LLM Incident Copilot

Evidence-grounded RAG for production log debugging.

Released — open sourceGitHub

Problem

Production incident debugging requires reading through multi-megabyte log files to find root causes. Existing AI tools generate plausible-sounding diagnoses but hallucinate details — fabricating error messages, timestamps, and causal chains that don't appear in the actual logs. In high-stakes incidents, a wrong diagnosis wastes time and can make the situation worse.

Approach

The LLM Incident Copilot is a RAG system with a strict evidence requirement: every AI conclusion must cite actual log lines with timestamps. Logs are chunked, embedded, and stored in a dual vector store (FAISS for local speed, Qdrant for persistence). At query time, relevant chunks are retrieved, re-ranked, and passed to the LLM with instructions to only make claims supported by the provided evidence. An evidence guardrail layer validates that citations correspond to real log entries.
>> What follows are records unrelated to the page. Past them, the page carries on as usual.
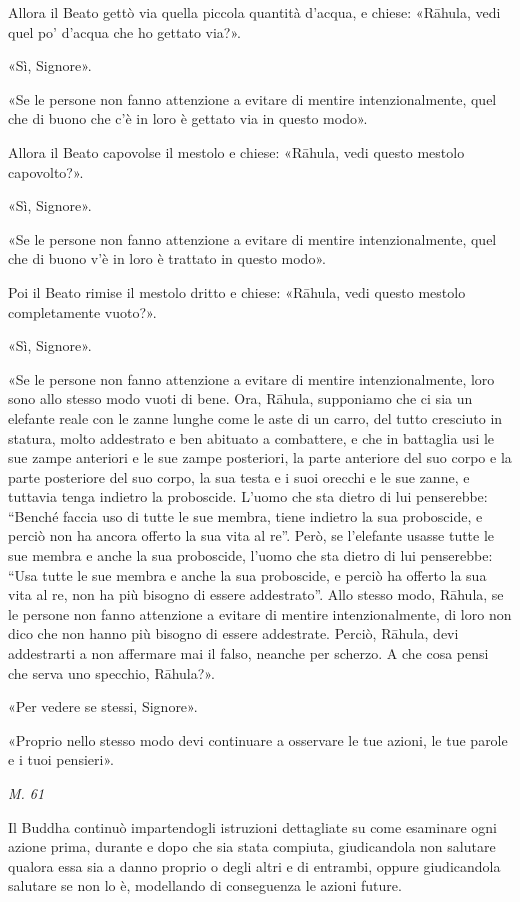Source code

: Allora il Beato gettò via quella piccola quantità d’acqua, e chiese:
«Rāhula, vedi quel po’ d’acqua che ho gettato via?».


«Sì, Signore».


«Se le persone non fanno attenzione a evitare di mentire
intenzionalmente, quel che di buono che c’è in loro è gettato via in
questo modo».


Allora il Beato capovolse il mestolo e chiese: «Rāhula, vedi questo
mestolo capovolto?».


«Sì, Signore».


«Se le persone non fanno attenzione a evitare di mentire
intenzionalmente, quel che di buono v’è in loro è trattato in questo
modo».


Poi il Beato rimise il mestolo dritto e chiese: «Rāhula, vedi questo
mestolo completamente vuoto?».


«Sì, Signore».


«Se le persone non fanno attenzione a evitare di mentire
intenzionalmente, loro sono allo stesso modo vuoti di bene. Ora, Rāhula,
supponiamo che ci sia un elefante reale con le zanne lunghe come le aste
di un carro, del tutto cresciuto in statura, molto addestrato e ben
abituato a combattere, e che in battaglia usi le sue zampe anteriori e
le sue zampe posteriori, la parte anteriore del suo corpo e la parte
posteriore del suo corpo, la sua testa e i suoi orecchi e le sue zanne,
e tuttavia tenga indietro la proboscide. L’uomo che sta dietro di lui
penserebbe: “Benché faccia uso di tutte le sue membra, tiene indietro la
sua proboscide, e perciò non ha ancora offerto la sua vita al re”. Però,
se l’elefante usasse tutte le sue membra e anche la sua proboscide,
l’uomo che sta dietro di lui penserebbe: “Usa tutte le sue membra e
anche la sua proboscide, e perciò ha offerto la sua vita al re, non ha
più bisogno di essere addestrato”. Allo stesso modo, Rāhula, se le
persone non fanno attenzione a evitare di mentire intenzionalmente, di
loro non dico che non hanno più bisogno di essere addestrate. Perciò,
Rāhula, devi addestrarti a non affermare mai il falso, neanche per
scherzo. A che cosa pensi che serva uno specchio, Rāhula?».


«Per vedere se stessi, Signore».


«Proprio nello stesso modo devi continuare a osservare le tue azioni, le
tue parole e i tuoi pensieri».


\emph{M. 61}


 Il Buddha continuò impartendogli istruzioni
dettagliate su come esaminare ogni azione prima, durante e dopo che sia
stata compiuta, giudicandola non salutare qualora essa sia a danno
proprio o degli altri e di entrambi, oppure giudicandola salutare se non
lo è, modellando di conseguenza le azioni future.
┌─────────────────────────────────────────────────────────┐
│                     User Query                          │
│         "Why did the payment service crash?"            │
└──────────────────────┬──────────────────────────────────┘
                       │
┌──────────────────────▼──────────────────────────────────┐
│                  Query Engine                            │
│  ┌─────────────────────────────────────────────────┐    │
│  │         Dual Vector Store Retrieval             │    │
│  │  ┌──────────┐          ┌──────────────┐         │    │
│  │  │  FAISS   │          │   Qdrant     │         │    │
│  │  │  (local) │          │  (persistent)│         │    │
│  │  └────┬─────┘          └──────┬───────┘         │    │
│  │       └──────────┬────────────┘                 │    │
│  │            Merged + Re-ranked                   │    │
│  └──────────────────┬──────────────────────────────┘    │
│                     │                                   │
│  ┌──────────────────▼──────────────────────────────┐    │
│  │           LLM Inference Layer                   │    │
│  │    ┌──────────┐      ┌──────────┐               │    │
│  │    │  Ollama  │      │   Groq   │               │    │
│  │    │ (local)  │      │ (cloud)  │               │    │
│  │    └──────────┘      └──────────┘               │    │
│  └──────────────────┬──────────────────────────────┘    │
│                     │                                   │
│  ┌──────────────────▼──────────────────────────────┐    │
│  │       Evidence Guardrails                       │    │
│  │  Every claim must cite log line + timestamp     │    │
│  │  Unsupported claims are flagged or removed      │    │
│  └─────────────────────────────────────────────────┘    │
└─────────────────────────────────────────────────────────┘

How it works

Log Ingestion & Chunking

Production logs (multi-MB files) are ingested and split into chunks preserving temporal locality — each chunk retains its timestamp range and service context. Chunks are embedded using sentence-transformers and stored in both FAISS (for fast local retrieval) and Qdrant (for persistent, filtered queries).

Dual Vector Store

FAISS provides sub-millisecond local retrieval for interactive debugging sessions. Qdrant adds persistent storage with metadata filtering (by service, severity, time range). At query time, results from both stores are merged and re-ranked by relevance.

Evidence Guardrails

The core differentiator: the LLM is prompted with strict citation requirements. Every diagnostic claim must reference a specific log line with its timestamp. The guardrail layer post-processes the LLM output and validates that cited log lines actually exist in the retrieved context. Claims without valid citations are flagged.

Dual Inference Backends

Supports both local inference via Ollama (for air-gapped or privacy-sensitive environments) and cloud inference via Groq (for faster responses with larger models). The backend is swappable without changing the retrieval pipeline.

Metrics

100%

Citation Rate

Vector Stores

<3s

Query Latency

Inference Backends

Tech stack

Core

PythonFastAPILangChain

Vector Stores

FAISSQdrant

LLM Inference

Ollama (local)Groq (cloud)

Frontend

ReactTailwind CSS

Infrastructure

DockerDocker Compose

Lessons learned

The evidence guardrail is the entire value proposition — without it, this is just another chatbot over logs. The hardest part was making the citation check fast enough to not degrade the user experience. Chunking strategy matters enormously: too small and you lose context, too large and retrieval precision drops. I ended up with a time-window-based chunking strategy that preserves temporal locality.

Timeline

Built 2025–2026. Designed as a response to hallucination problems in production debugging tools. Open source.